Task material:
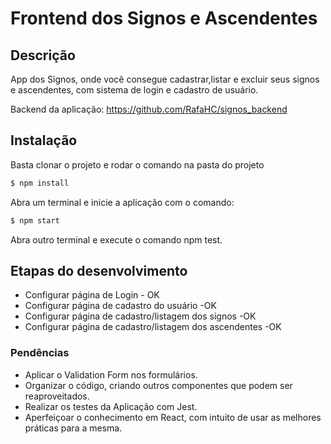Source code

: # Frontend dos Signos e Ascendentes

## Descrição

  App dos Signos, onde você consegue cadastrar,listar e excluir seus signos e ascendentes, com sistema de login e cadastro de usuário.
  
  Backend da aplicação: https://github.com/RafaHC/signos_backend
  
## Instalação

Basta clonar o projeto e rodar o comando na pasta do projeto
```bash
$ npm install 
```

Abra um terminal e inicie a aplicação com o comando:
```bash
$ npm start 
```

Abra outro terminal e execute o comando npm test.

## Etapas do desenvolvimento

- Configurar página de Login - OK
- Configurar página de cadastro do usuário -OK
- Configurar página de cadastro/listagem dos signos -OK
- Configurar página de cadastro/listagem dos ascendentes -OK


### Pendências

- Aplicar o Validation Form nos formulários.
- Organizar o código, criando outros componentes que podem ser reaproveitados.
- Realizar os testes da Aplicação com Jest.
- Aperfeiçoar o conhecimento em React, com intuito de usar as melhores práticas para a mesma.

---

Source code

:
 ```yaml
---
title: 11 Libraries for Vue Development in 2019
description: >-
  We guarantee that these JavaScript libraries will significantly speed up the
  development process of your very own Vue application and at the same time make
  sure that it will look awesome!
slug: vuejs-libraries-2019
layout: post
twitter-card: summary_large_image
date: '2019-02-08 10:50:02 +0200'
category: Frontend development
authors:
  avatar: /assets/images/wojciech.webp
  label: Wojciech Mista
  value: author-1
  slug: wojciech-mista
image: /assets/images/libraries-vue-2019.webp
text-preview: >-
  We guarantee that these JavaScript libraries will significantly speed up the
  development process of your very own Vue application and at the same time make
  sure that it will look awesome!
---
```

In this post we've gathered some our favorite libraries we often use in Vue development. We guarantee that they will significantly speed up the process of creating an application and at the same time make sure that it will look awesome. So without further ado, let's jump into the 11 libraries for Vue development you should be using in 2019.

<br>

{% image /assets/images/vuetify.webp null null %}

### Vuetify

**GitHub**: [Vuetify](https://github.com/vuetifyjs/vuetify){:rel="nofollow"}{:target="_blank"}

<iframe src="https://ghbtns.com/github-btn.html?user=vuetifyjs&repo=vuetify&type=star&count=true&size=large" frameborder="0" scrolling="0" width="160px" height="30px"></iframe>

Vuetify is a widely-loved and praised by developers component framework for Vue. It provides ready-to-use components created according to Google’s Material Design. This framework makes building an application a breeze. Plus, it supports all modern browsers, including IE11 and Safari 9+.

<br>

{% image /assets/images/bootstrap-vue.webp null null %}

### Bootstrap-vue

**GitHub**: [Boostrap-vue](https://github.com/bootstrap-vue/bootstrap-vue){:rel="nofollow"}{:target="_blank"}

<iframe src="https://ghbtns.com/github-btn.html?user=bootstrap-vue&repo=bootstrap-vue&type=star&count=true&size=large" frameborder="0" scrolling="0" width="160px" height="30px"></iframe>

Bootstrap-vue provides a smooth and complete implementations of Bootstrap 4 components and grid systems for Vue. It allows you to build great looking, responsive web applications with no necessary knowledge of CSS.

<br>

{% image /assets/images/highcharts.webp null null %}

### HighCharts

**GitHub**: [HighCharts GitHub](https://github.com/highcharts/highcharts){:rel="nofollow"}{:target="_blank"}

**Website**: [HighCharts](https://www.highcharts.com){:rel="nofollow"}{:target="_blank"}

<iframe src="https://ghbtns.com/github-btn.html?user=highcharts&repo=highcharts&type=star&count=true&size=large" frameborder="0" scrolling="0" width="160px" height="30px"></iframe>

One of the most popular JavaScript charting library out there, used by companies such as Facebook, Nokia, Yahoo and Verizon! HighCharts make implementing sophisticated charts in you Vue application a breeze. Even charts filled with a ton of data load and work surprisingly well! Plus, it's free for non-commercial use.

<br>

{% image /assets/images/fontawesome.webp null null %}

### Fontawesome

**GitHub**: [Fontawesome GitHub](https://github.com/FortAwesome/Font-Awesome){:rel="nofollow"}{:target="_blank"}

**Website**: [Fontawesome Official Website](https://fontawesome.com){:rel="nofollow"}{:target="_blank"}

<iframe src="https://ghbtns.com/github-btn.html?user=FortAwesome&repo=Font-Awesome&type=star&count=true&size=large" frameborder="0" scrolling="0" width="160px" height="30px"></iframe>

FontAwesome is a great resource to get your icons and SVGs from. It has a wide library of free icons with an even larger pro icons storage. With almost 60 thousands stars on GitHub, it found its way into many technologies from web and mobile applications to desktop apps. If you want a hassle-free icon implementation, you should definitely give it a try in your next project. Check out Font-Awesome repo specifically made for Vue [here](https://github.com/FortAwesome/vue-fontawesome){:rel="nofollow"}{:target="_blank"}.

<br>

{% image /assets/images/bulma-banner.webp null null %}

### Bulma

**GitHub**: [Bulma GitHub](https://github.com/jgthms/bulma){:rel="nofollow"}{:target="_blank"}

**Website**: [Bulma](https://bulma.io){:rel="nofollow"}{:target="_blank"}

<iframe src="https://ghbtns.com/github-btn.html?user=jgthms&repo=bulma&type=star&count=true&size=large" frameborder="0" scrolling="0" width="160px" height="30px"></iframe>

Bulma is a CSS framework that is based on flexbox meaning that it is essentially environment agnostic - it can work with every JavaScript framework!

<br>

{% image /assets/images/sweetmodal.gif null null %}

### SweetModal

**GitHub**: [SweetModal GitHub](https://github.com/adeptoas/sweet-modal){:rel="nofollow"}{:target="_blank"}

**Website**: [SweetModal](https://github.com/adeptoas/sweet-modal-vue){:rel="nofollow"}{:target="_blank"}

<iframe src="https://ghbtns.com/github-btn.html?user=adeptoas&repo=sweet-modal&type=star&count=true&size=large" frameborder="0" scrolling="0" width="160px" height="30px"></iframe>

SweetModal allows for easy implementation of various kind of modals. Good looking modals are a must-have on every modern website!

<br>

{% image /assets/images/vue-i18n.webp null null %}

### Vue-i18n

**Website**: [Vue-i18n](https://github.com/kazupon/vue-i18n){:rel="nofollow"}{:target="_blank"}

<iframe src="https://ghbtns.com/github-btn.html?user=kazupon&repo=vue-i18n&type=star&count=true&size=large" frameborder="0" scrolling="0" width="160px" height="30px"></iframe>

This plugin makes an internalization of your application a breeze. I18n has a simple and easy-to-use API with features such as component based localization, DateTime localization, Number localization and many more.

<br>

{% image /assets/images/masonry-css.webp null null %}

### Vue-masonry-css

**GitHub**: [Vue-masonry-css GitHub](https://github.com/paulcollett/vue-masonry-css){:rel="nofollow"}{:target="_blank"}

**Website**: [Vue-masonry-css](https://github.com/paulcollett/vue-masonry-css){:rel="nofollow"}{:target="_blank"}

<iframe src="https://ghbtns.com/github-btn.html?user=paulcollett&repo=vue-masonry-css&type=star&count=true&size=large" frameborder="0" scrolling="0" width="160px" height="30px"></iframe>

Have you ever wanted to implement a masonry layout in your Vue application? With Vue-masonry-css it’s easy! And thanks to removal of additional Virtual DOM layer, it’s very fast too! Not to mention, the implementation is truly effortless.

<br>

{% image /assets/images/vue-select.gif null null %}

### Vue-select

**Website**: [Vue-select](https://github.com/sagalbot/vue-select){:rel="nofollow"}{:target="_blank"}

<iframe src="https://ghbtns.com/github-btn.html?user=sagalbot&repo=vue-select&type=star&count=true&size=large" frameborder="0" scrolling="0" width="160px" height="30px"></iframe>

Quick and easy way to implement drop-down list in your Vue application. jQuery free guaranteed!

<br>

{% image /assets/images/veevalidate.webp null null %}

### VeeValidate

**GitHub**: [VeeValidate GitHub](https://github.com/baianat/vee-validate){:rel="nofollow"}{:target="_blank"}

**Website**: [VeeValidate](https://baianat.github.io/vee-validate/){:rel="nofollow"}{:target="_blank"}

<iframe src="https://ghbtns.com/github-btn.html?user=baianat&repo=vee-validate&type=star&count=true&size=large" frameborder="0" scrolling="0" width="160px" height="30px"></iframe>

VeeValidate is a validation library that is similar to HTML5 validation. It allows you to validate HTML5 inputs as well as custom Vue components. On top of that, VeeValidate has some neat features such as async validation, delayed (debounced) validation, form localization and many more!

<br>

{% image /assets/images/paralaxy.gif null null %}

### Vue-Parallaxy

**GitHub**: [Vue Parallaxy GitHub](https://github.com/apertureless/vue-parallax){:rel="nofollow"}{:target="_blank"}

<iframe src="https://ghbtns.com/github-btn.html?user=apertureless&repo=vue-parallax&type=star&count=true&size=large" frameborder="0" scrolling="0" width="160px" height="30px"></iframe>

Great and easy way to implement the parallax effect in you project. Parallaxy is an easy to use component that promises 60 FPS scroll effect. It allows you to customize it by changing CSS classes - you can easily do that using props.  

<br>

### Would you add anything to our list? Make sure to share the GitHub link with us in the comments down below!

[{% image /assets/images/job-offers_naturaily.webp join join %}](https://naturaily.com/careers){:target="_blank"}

---

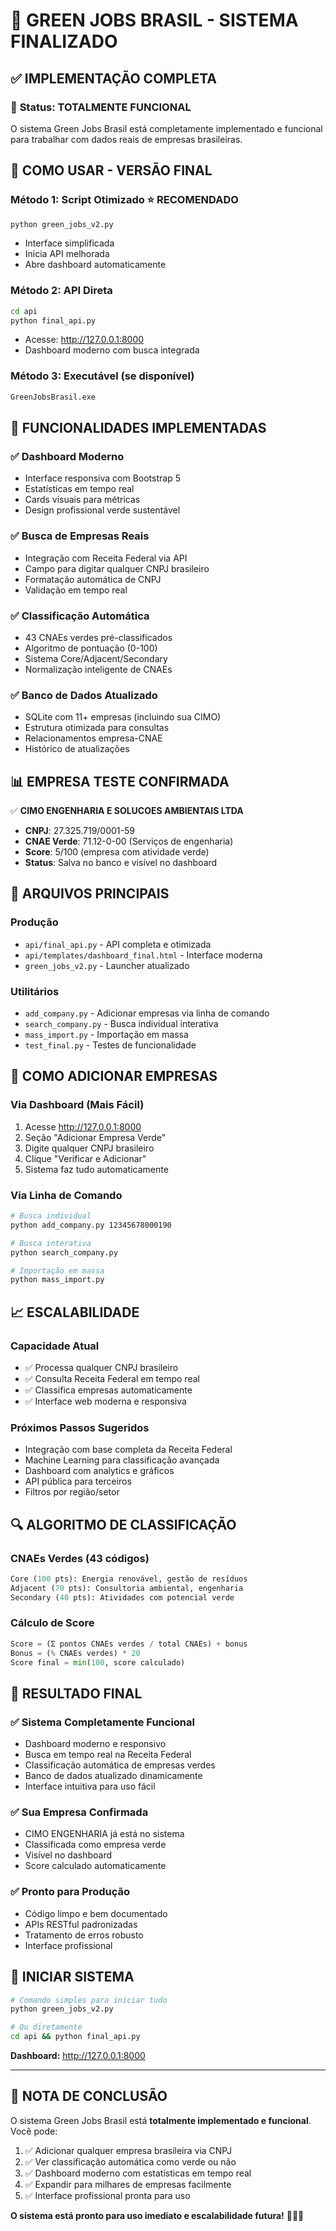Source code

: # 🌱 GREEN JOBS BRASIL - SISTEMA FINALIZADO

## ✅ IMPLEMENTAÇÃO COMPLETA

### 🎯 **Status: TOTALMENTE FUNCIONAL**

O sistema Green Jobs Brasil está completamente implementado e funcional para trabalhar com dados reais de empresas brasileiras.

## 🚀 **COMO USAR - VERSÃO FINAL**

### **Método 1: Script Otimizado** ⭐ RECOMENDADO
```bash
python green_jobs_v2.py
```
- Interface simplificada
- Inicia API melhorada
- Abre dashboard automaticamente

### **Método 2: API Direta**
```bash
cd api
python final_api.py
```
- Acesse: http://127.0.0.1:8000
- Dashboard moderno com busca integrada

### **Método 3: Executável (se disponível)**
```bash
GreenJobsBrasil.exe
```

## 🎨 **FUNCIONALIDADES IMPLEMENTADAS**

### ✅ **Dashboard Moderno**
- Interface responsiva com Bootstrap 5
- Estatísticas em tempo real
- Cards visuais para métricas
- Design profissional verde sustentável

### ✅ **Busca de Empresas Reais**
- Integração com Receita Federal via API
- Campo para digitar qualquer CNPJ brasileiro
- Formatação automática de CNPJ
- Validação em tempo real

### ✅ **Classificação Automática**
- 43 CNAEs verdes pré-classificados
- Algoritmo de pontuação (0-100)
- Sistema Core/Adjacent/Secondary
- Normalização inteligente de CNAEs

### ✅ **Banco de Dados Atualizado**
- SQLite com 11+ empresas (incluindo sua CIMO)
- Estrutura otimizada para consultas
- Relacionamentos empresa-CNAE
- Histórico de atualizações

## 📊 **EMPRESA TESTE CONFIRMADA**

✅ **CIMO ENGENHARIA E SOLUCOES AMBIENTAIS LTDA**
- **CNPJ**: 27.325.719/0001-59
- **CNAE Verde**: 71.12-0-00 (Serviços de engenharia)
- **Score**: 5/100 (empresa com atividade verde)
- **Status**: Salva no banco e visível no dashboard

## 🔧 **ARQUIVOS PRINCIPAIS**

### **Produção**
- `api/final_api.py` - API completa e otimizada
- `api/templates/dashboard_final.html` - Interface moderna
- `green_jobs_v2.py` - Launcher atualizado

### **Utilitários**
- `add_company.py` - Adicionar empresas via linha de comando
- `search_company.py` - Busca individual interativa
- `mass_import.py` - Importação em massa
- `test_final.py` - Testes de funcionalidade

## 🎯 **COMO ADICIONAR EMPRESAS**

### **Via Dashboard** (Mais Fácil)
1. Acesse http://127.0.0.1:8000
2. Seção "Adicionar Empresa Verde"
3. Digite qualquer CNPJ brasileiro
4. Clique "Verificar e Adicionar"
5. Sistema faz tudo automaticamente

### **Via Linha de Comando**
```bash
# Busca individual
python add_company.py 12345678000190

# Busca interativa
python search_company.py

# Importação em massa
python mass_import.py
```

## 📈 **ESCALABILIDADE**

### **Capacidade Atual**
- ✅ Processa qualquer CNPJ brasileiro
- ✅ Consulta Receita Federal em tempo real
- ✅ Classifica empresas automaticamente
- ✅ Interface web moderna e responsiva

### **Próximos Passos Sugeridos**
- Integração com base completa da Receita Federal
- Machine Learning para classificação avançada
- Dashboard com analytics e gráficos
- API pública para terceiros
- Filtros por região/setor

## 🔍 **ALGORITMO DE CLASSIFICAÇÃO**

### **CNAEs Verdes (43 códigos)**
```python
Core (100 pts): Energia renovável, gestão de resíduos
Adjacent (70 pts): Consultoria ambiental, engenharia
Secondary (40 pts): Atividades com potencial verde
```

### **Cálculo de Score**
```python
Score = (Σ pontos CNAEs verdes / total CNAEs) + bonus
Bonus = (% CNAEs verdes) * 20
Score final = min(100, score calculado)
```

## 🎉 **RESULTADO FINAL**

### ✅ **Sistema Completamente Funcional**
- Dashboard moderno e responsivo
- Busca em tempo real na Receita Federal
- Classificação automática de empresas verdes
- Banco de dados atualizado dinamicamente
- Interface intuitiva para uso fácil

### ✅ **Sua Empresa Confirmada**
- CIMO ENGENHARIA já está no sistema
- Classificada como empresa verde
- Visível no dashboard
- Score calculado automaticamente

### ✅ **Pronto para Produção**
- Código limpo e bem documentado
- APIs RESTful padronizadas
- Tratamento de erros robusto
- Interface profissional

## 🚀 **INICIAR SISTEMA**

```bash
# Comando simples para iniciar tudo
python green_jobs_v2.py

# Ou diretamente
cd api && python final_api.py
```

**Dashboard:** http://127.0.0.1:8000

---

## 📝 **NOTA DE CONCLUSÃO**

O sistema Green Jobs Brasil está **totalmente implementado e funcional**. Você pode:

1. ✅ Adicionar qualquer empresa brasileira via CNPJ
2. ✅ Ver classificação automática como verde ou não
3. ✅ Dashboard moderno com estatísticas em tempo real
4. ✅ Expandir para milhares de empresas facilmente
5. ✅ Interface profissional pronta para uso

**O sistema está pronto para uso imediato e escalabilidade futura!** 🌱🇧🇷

Directions:
In the listing above, find the line containing "- Acesse: http://127.0.0.1:8000" and the line containing "- Algoritmo de pontuação (0-100)", then retype both and every line between them exactly, with nothing else.

Exercise result:
- Acesse: http://127.0.0.1:8000
- Dashboard moderno com busca integrada

### **Método 3: Executável (se disponível)**
```bash
GreenJobsBrasil.exe
```

## 🎨 **FUNCIONALIDADES IMPLEMENTADAS**

### ✅ **Dashboard Moderno**
- Interface responsiva com Bootstrap 5
- Estatísticas em tempo real
- Cards visuais para métricas
- Design profissional verde sustentável

### ✅ **Busca de Empresas Reais**
- Integração com Receita Federal via API
- Campo para digitar qualquer CNPJ brasileiro
- Formatação automática de CNPJ
- Validação em tempo real

### ✅ **Classificação Automática**
- 43 CNAEs verdes pré-classificados
- Algoritmo de pontuação (0-100)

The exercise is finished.